U.S. report: Hydro to lead global renewables growth through 2035

WASHINGTON 9/28/11 (PennWell) — A U.S. agency report predicts hydroelectric power will constitute 55 percent of the renewable energy added globally through 2035.

International Energy Outlook 2011, by the U.S. Energy Information Administration (EIA), said renewable energy sources are the fastest growing sources of electricity generation globally. It predicts, from 2008 to 2035, world renewable energy use for electricity generation will grow an average of 3.1 percent per year and the renewable share of world electricity generation will increase from 19 percent in 2008 to 23 percent in 2030.

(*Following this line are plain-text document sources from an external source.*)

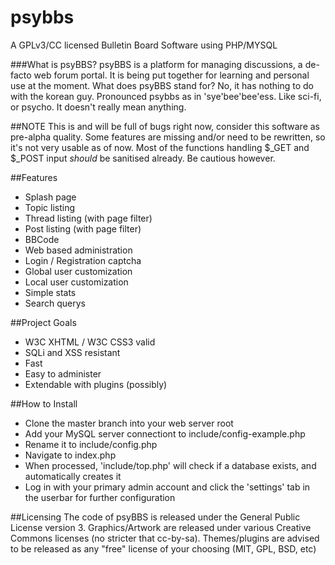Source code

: # psybbs

A GPLv3/CC licensed Bulletin Board Software using PHP/MYSQL

###What is psyBBS? 
psyBBS is a platform for managing discussions, a de-facto web forum portal. It is being put together for learning and personal use at the moment. What does psyBBS stand for? No, it has nothing to do with the korean guy. Pronounced psybbs as in 'sye'bee'bee'ess. Like sci-fi, or psycho. It doesn't really mean anything.

##NOTE
This is and will be full of bugs right now, consider this software as pre-alpha quality. Some features are missing and/or need to be rewritten, so it's not very usable as of now. Most of the functions handling $_GET and $_POST input *should* be sanitised already. Be cautious however.

##Features
* Splash page
* Topic listing
* Thread listing (with page filter)
* Post listing (with page filter)
* BBCode
* Web based administration
* Login / Registration captcha
* Global user customization
* Local user customization
* Simple stats
* Search querys

##Project Goals
* W3C XHTML / W3C CSS3 valid
* SQLi and XSS resistant
* Fast
* Easy to administer
* Extendable with plugins (possibly)

##How to Install
* Clone the master branch into your web server root
* Add your MySQL server connectiont to include/config-example.php
* Rename it to include/config.php
* Navigate to index.php
* When processed, 'include/top.php' will check if a database exists, and automatically creates it
* Log in with your primary admin account and click the 'settings' tab in the userbar for further configuration

##Licensing
The code of psyBBS is released under the General Public License version 3. 
Graphics/Artwork are released under various Creative Commons licenses (no stricter that cc-by-sa).
Themes/plugins are advised to be released as any "free" license of your choosing (MIT, GPL, BSD, etc)
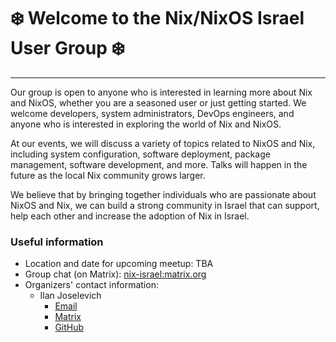 # ❄️ Welcome to the Nix/NixOS Israel User Group ❄️

---

Our group is open to anyone who is interested in learning more about Nix and NixOS, whether you are a seasoned user or just getting started. We welcome developers, system administrators, DevOps engineers, and anyone who is interested in exploring the world of Nix and NixOS.

At our events, we will discuss a variety of topics related to NixOS and Nix, including system configuration, software deployment, package management, software development, and more. Talks will happen in the future as the local Nix community grows larger.

We believe that by bringing together individuals who are passionate about NixOS and Nix, we can build a strong community in Israel that can support, help each other and increase the adoption of Nix in Israel.

### Useful information

- Location and date for upcoming meetup: TBA
- Group chat (on Matrix): [nix-israel:matrix.org](https://matrix.to/#/#nix-israel:matrix.org)
- Organizers' contact information:
  * Ilan Joselevich
    - [Email](mailto:personal@ilanjoselevich.com)
    - [Matrix](https://matrix.to/#/@kranzes:matrix.org)
    - [GitHub](https://github.com/Kranzes)
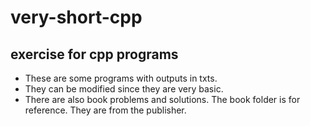 # very-short-cpp

## exercise for cpp programs 

- These are some programs with outputs in txts.
- They can be modified since they are very basic.
- There are also book problems and solutions. The book folder is for reference. They are from the publisher.
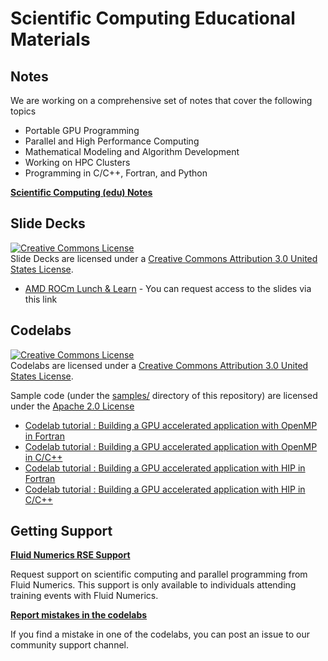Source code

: # Scientific Computing Educational Materials

## Notes
We are working on a comprehensive set of notes that cover the following topics
* Portable GPU Programming
* Parallel and High Performance Computing
* Mathematical Modeling and Algorithm Development
* Working on HPC Clusters
* Programming in C/C++, Fortran, and Python

[**Scientific Computing (edu) Notes**](https://fluidnumerics.github.io/scientific-computing-edu/)

## Slide Decks


<a rel="license" href="http://creativecommons.org/licenses/by/3.0/us/"><img alt="Creative Commons License" style="border-width:0" src="https://i.creativecommons.org/l/by/3.0/us/88x31.png" /></a><br />Slide Decks are licensed under a <a rel="license" href="http://creativecommons.org/licenses/by/3.0/us/">Creative Commons Attribution 3.0 United States License</a>.

* [AMD ROCm Lunch & Learn](https://docs.google.com/presentation/d/1kS_k880WMvJ15UpTRgJZ9h14Vvv_lT62vycSNVI9OmE/view) - You can request access to the slides via this link

## Codelabs
<a rel="license" href="http://creativecommons.org/licenses/by/3.0/us/"><img alt="Creative Commons License" style="border-width:0" src="https://i.creativecommons.org/l/by/3.0/us/88x31.png" /></a><br />Codelabs are licensed under a <a rel="license" href="http://creativecommons.org/licenses/by/3.0/us/">Creative Commons Attribution 3.0 United States License</a>.

Sample code (under the [samples/](./samples) directory of this repository) are licensed under the [Apache 2.0 License](./LICENSE)

* [Codelab tutorial : Building a GPU accelerated application with OpenMP in Fortran](https://fluidnumerics.github.io/scientific-computing-edu/codelabs/build-a-gpu-app-openmp-fortran/index.html#0)
* [Codelab tutorial : Building a GPU accelerated application with OpenMP in C/C++](https://fluidnumerics.github.io/scientific-computing-edu/codelabs/build-a-gpu-app-openmp-c/index.html#0)
* [Codelab tutorial : Building a GPU accelerated application with HIP in Fortran](https://fluidnumerics.github.io/scientific-computing-edu/codelabs/build-a-gpu-app-hip-fortran/index.html#0)
* [Codelab tutorial : Building a GPU accelerated application with HIP in C/C++](https://fluidnumerics.github.io/scientific-computing-edu/codelabs/build-a-gpu-app-hip-c/index.html#0)


## Getting Support

**[Fluid Numerics RSE Support](https://octoskelo.atlassian.net/servicedesk/customer/portal/2/group/46/create/142)**

Request support on scientific computing and parallel programming from Fluid Numerics. This support is only available to individuals attending training events with Fluid Numerics.

**[Report mistakes in the codelabs](https://octoskelo.atlassian.net/servicedesk/customer/portal/1/create/140)**

If you find a mistake in one of the codelabs, you can post an issue to our community support channel.
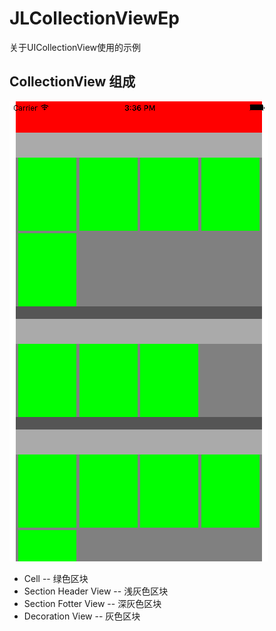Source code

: # JLCollectionViewEp
 关于UICollectionView使用的示例

## CollectionView 组成

![效果图](./JLCollectionViewEp.png)

* Cell                -- 绿色区块
* Section Header View -- 浅灰色区块
* Section Fotter View -- 深灰色区块
* Decoration View     -- 灰色区块
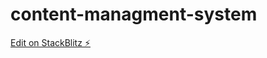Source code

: # content-managment-system

[Edit on StackBlitz ⚡️](https://stackblitz.com/edit/stackblitz-starters-avghw8)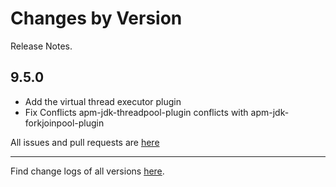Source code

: Changes by Version
==================
Release Notes.

9.5.0
------------------

* Add the virtual thread executor plugin
* Fix Conflicts apm-jdk-threadpool-plugin conflicts with apm-jdk-forkjoinpool-plugin

All issues and pull requests are [here](https://github.com/apache/skywalking/milestone/236?closed=1)

------------------
Find change logs of all versions [here](changes).
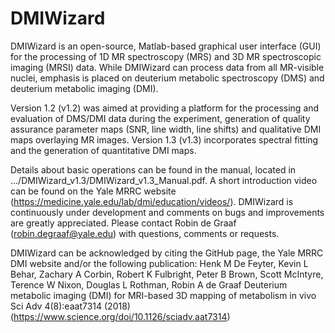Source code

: # DMIWizard
DMIWizard is an open-source, Matlab-based graphical user interface (GUI) for the processing of 1D MR spectroscopy (MRS) and 3D MR spectroscopic imaging (MRSI) data. 
While DMIWizard can process data from all MR-visible nuclei, emphasis is placed on deuterium metabolic spectroscopy (DMS) and deuterium metabolic imaging (DMI). 

Version 1.2 (v1.2) was aimed at providing a platform for the processing and evaluation of DMS/DMI data during the experiment, generation of quality assurance 
parameter maps (SNR, line width, line shifts) and qualitative DMI maps overlaying MR images. 
Version 1.3 (v1.3) incorporates spectral fitting and the generation of quantitative DMI maps.

Details about basic operations can be found in the manual, located in .../DMIWizard_v1.3/DMIWizard_v1.3_Manual.pdf.
A short introduction video can be found on the Yale MRRC website (https://medicine.yale.edu/lab/dmi/education/videos/).
DMIWizard is continuously under development and comments on bugs and improvements are greatly appreciated.
Please contact Robin de Graaf (robin.degraaf@yale.edu) with questions, comments or requests.

DMIWizard can be acknowledged by citing the GitHub page, the Yale MRRC DMI website and/or the following publication:
Henk M De Feyter, Kevin L Behar, Zachary A Corbin, Robert K Fulbright, Peter B Brown, Scott McIntyre, Terence W Nixon, Douglas L Rothman, Robin A de Graaf
Deuterium metabolic imaging (DMI) for MRI-based 3D mapping of metabolism in vivo
Sci Adv 4(8):eaat7314 (2018) (https://www.science.org/doi/10.1126/sciadv.aat7314)
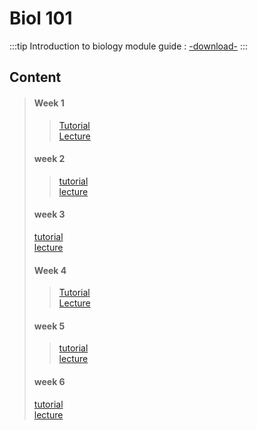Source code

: 
# Biol 101

:::tip Introduction to biology
module guide : [-download-](https://google.com)
:::

## Content

> #### Week 1
>>[Tutorial](https://google.com)  
>> [Lecture](https://google.com)
> #### week 2
>> [tutorial](https://google.com)  
>> [lecture](https://google.com)
> #### week 3
> [tutorial](https://google.com)  
>  [lecture](https://google.com)  
> #### Week 4
>> [Tutorial](https://google.com)  
>> [Lecture](https://google.com)
> #### week 5
>> [tutorial](https://google.com)  
>> [lecture](https://google.com)
> #### week 6
> [tutorial](https://google.com)  
>  [lecture](https://google.com)  




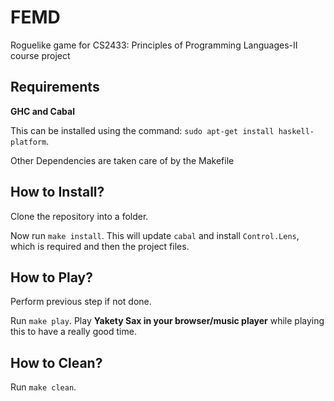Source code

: # FEMD
Roguelike game for CS2433: Principles of Programming Languages-II course project
## Requirements
**GHC and Cabal**

This can be installed using the command: `sudo apt-get install haskell-platform`.

Other Dependencies are taken care of by the Makefile
## How to Install?
Clone the repository into a folder.

Now run `make install`. This will update `cabal` and install `Control.Lens`, which is required and then the project files.
## How to Play?
Perform previous step if not done. 

Run `make play`. Play **Yakety Sax in your browser/music player** while playing this to have a really good time. 
## How to Clean?
Run `make clean`.

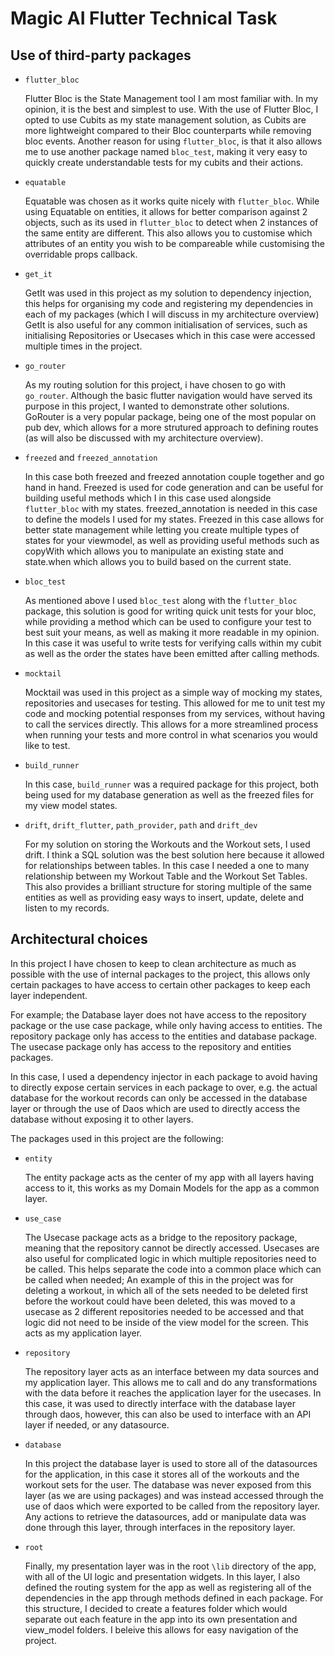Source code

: # Magic AI Flutter Technical Task

## Use of third-party packages

- `flutter_bloc`

    Flutter Bloc is the State Management tool I am most familiar with. In my opinion, it is the best and simplest to use. With the use of Flutter Bloc, I opted to use Cubits as my state management solution, as Cubits are more lightweight compared to their Bloc counterparts while removing bloc events.
    Another reason for using `flutter_bloc`, is that it also allows me to use another package named `bloc_test`, making it very easy to quickly create understandable tests for my cubits and their actions.

- `equatable`

    Equatable was chosen as it works quite nicely with `flutter_bloc`. While using Equatable on entities, it allows for better comparison against 2 objects, such as its used in `flutter_bloc` to detect when 2 instances of the same entity are different. This also allows you to customise which attributes of an entity you wish to be compareable while customising the overridable props callback.

- `get_it`

    GetIt was used in this project as my solution to dependency injection, this helps for organising my code and registering my dependencies in each of my packages (which I will discuss in my architecture overview)
    GetIt is also useful for any common initialisation of services, such as initialising Repositories or Usecases which in this case were accessed multiple times in the project.

- `go_router`

    As my routing solution for this project, i have chosen to go with `go_router`. Although the basic flutter navigation would have served its purpose in this project, I wanted to demonstrate other solutions. GoRouter is a very popular package, being one of the most popular on pub dev, which allows for a more strutured approach to defining routes (as will also be discussed with my architecture overview).

- `freezed` and `freezed_annotation`

    In this case both freezed and freezed annotation couple together and go hand in hand. Freezed is used for code generation and can be useful for building useful methods which I in this case used alongside `flutter_bloc` with my states. freezed_annotation is needed in this case to define the models I used for my states. Freezed in this case allows for better state management while letting you create multiple types of states for your viewmodel, as well as providing useful methods such as copyWith which allows you to manipulate an existing state and state.when which allows you to build based on the current state.

- `bloc_test`

    As mentioned above I used `bloc_test` along with the `flutter_bloc` package, this solution is good for writing quick unit tests for your bloc, while providing a method which can be used to configure your test to best suit your means, as well as making it more readable in my opinion. In this case it was useful to write tests for verifying calls within my cubit as well as the order the states have been emitted after calling methods.

- `mocktail`

    Mocktail was used in this project as a simple way of mocking my states, repositories and usecases for testing. This allowed for me to unit test my code and mocking potential responses from my services, without having to call the services directly. This allows for a more streamlined process when running your tests and more control in what scenarios you would like to test.

- `build_runner`

    In this case, `build_runner` was a required package for this project, both being used for my database generation as well as the freezed files for my view model states.

- `drift`, `drift_flutter`, `path_provider`, `path` and `drift_dev`

    For my solution on storing the Workouts and the Workout sets, I used drift. I think a SQL solution was the best solution here because it allowed for relationships between tables. In this case I needed a one to many relationship between my Workout Table and the Workout Set Tables. This also provides a brilliant structure for storing multiple of the same entities as well as providing easy ways to insert, update, delete and listen to my records.

## Architectural choices
In this project I have chosen to keep to clean architecture as much as possible with the use of internal packages to the project, this allows only certain packages to have access to certain other packages to keep each layer independent. 

For example; the Database layer does not have access to the repository package or the use case package, while only having access to entities.
The repository package only has access to the entities and database package.
The usecase package only has access to the repository and entities packages.

In this case, I used a dependency injector in each package to avoid having to directly expose certain services in each package to over, e.g. the actual database for the workout records can only be accessed in the database layer or through the use of Daos which are used to directly access the database without exposing it to other layers.

The packages used in this project are the following:

- `entity`

    The entity package acts as the center of my app with all layers having access to it, this works as my Domain Models for the app as a common layer.

- `use_case`

    The Usecase package acts as a bridge to the repository package, meaning that the repository cannot be directly accessed. Usecases are also useful for complicated logic in which multiple repositories need to be called. This helps separate the code into a common place which can be called when needed; An example of this in the project was for deleting a workout, in which all of the sets needed to be deleted first before the workout could have been deleted, this was moved to a usecase as 2 different repositories needed to be accessed and that logic did not need to be inside of the view model for the screen. This acts as my application layer.

- `repository`

    The repository layer acts as an interface between my data sources and my application layer. This allows me to call and do any transformations with the data before it reaches the application layer for the usecases. In this case, it was used to directly interface with the database layer through daos, however, this can also be used to interface with an API layer if needed, or any datasource.

- `database`

    In this project the database layer is used to store all of the datasources for the application, in this case it stores all of the workouts and the workout sets for the user. The database was never exposed from this layer (as we are using packages) and was instead accessed through the use of daos which were exported to be called from the repository layer. Any actions to retrieve the datasources, add or manipulate data was done through this layer, through interfaces in the repository layer.

- `root`

    Finally, my presentation layer was in the root `\lib` directory of the app, with all of the UI logic and presentation widgets.
    In this layer, I also defined the routing system for the app as well as registering all of the dependencies in the app through methods defined in each package.
    For this structure, I decided to create a features folder which would separate out each feature in the app into its own presentation and view_model folders. I beleive this allows for easy navigation of the project.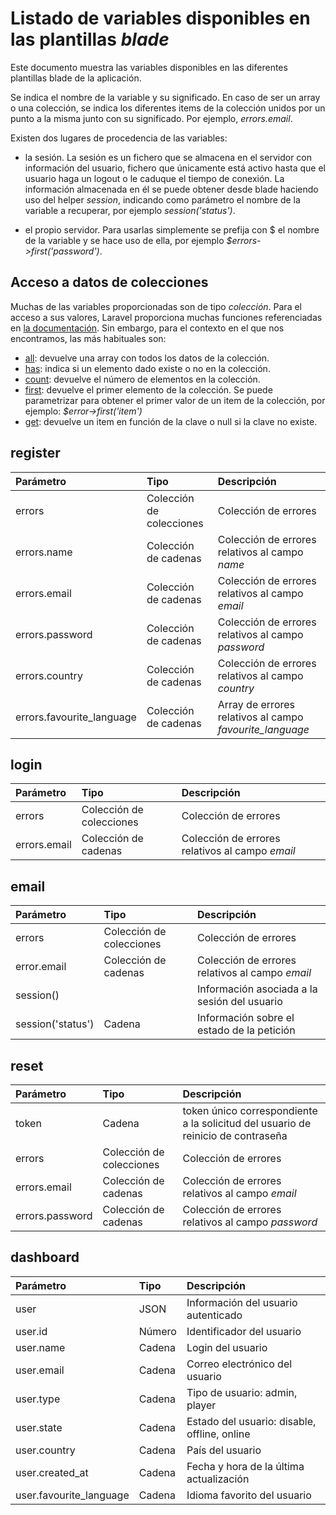 # Listado de variables disponibles en las plantillas *blade*

Este documento muestra las variables disponibles en las diferentes plantillas blade de la aplicación.

Se indica el nombre de la variable y su significado. En caso de ser un array o una colección, se indica los diferentes items de la colección unidos por un punto a la misma junto con su significado. Por ejemplo, _errors.email_. 

Existen dos lugares de procedencia de las variables:

* la sesión. La sesión es un fichero que se almacena en el servidor con información del usuario, fichero que únicamente está activo hasta que el usuario haga un logout o le caduque el tiempo de conexión. La información almacenada en él se puede obtener desde blade haciendo uso del helper _session_, indicando como parámetro el nombre de la variable a recuperar, por ejemplo _session('status')_.

* el propio servidor. Para usarlas simplemente se prefija con $ el nombre de la variable y se hace uso de ella, por ejemplo _$errors->first('password')_.

## Acceso a datos de colecciones

Muchas de las variables proporcionadas son de tipo _colección_. Para el acceso a sus valores, Laravel proporciona muchas funciones referenciadas en [la documentación](https://laravel.com/docs/5.6/collections#available-methods). Sin embargo, para el contexto en el que nos encontramos, las más habituales son:
* [all](https://laravel.com/docs/5.6/collections#method-all): devuelve una array con todos los datos de la colección. 
* [has](https://laravel.com/docs/5.6/collections#method-has): indica si un elemento dado existe o no en la colección.
* [count](https://laravel.com/docs/5.6/collections#method-count): devuelve el número de elementos en la colección.
* [first](https://laravel.com/docs/5.6/collections#method-first): devuelve el primer elemento de la colección. Se puede parametrizar para obtener el primer valor de un item de la colección, por ejemplo: _$error->first('item')_
* [get](https://laravel.com/docs/5.6/collections#method-get): devuelve un item en función de la clave o null si la clave no existe.

## register

| Parámetro         | Tipo                     | Descripción       |
| :----------       | :-------                 | :------------     |
| errors            | Colección de colecciones | Colección de errores |
| errors.name       | Colección de cadenas     | Colección de errores relativos al campo *name* |  
| errors.email      | Colección de cadenas     | Colección de errores relativos al campo *email* |  
| errors.password   | Colección de cadenas     | Colección de errores relativos al campo *password* |  
| errors.country    | Colección de cadenas     | Colección de errores relativos al campo *country* |  
| errors.favourite_language | Colección de cadenas    | Array de errores relativos al campo *favourite_language* | 

## login

| Parámetro       | Tipo                       | Descripción       |
| :----------     | :-------                   | :------------     |
| errors          | Colección de colecciones   | Colección de errores |
| errors.email    | Colección de cadenas | Colección de errores relativos al campo *email* | 

## email

| Parámetro          | Tipo                     | Descripción       |
| :----------        | :-------                 | :------------     |
| errors             | Colección de colecciones | Colección de errores |
| error.email        | Colección de cadenas  | Colección de errores relativos al campo _email_ |  
| session()          |                       | Información asociada a la sesión del usuario |
| session('status')  | Cadena                | Información sobre el estado de la petición |

## reset

| Parámetro          | Tipo              | Descripción       |
| :----------        | :-------          | :------------     |
| token              | Cadena            | token único correspondiente a la solicitud del usuario de reinicio de contraseña |
| errors             | Colección de colecciones | Colección de errores |
| errors.email       | Colección de cadenas     | Colección de errores relativos al campo _email_ |  
| errors.password    | Colección de cadenas     | Colección de errores relativos al campo _password_ |  

## dashboard

| Parámetro          | Tipo              | Descripción       |
| :----------        | :-------          | :------------     |
| user               | JSON              | Información del usuario autenticado | 
| user.id            | Número            | Identificador del usuario |
| user.name          | Cadena            | Login del usuario |
| user.email         | Cadena            | Correo electrónico del usuario | 
| user.type          | Cadena            | Tipo de usuario: admin, player | 
| user.state         | Cadena            | Estado del usuario: disable, offline, online |
| user.country       | Cadena            | País del usuario |
| user.created_at    | Cadena            | Fecha y hora de la última actualización |
| user.favourite_language | Cadena       | Idioma favorito del usuario |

“Of the 4.6 trillion kilowatt-hours of new renewable generation added over the projection period, 2.5 trillion kilowatt-hours (55 percent) is attributed to hydroelectric power and 1.3 trillion kilowatt-hours (27 percent) to wind,” the report said.

Although renewables have positive environmental and energy security attributes, EIA said most renewable technologies other than hydroelectricity are not able to compete economically with fossil fuels during the projection period, except in a few regions or niche markets. It said government policies or incentives often provide the primary economic motivation for construction of renewables generation facilities.

Greatest hydro growth in developing countries

The report noted the greatest increase in hydroelectric growth is outside the developed countries of the Organization for Economic Cooperation and Development (OECD).

“In the OECD nations, most of the hydroelectric resources that are both economical to develop and also meet environmental regulations already have been exploited,” EIA said. “With the exceptions of Canada and Turkey, there are few large-scale hydroelectric projects planned for the future.”

In the non-OECD countries, hydropower is expected to be the predominant source of renewable energy growth. This is due to mid- to large-scale hydroelectric plants to be completed in China, India, Brazil, and a number of nations in Southeast Asia, including Malaysia and Vietnam.

The report predicted world hydropower generation will increase to 5.6 trillion kWh by 2035 from 3.1 trillion kWh in 2008. Wind generation is expected to increase to 1.4 trillion kWh in 2035 from 210 billion kWh in 2008. Other renewables are expected to increase to 1.1 trillion kWh in 2035 from 331 billion kWh in 2008.

Total world net electricity generation is expected to increase 84 percent, the report said, to 35.2 trillion kWh in 2035 from 19.1 trillion kWh in 2008. Greatest growth is expected in non-OECD countries where a large amount of potential demand remains unsatisfied.

International Energy Outlook 2011
may be obtained free of charge from the U.S. Energy Information Administration Internet site, www.eia.doe.gov.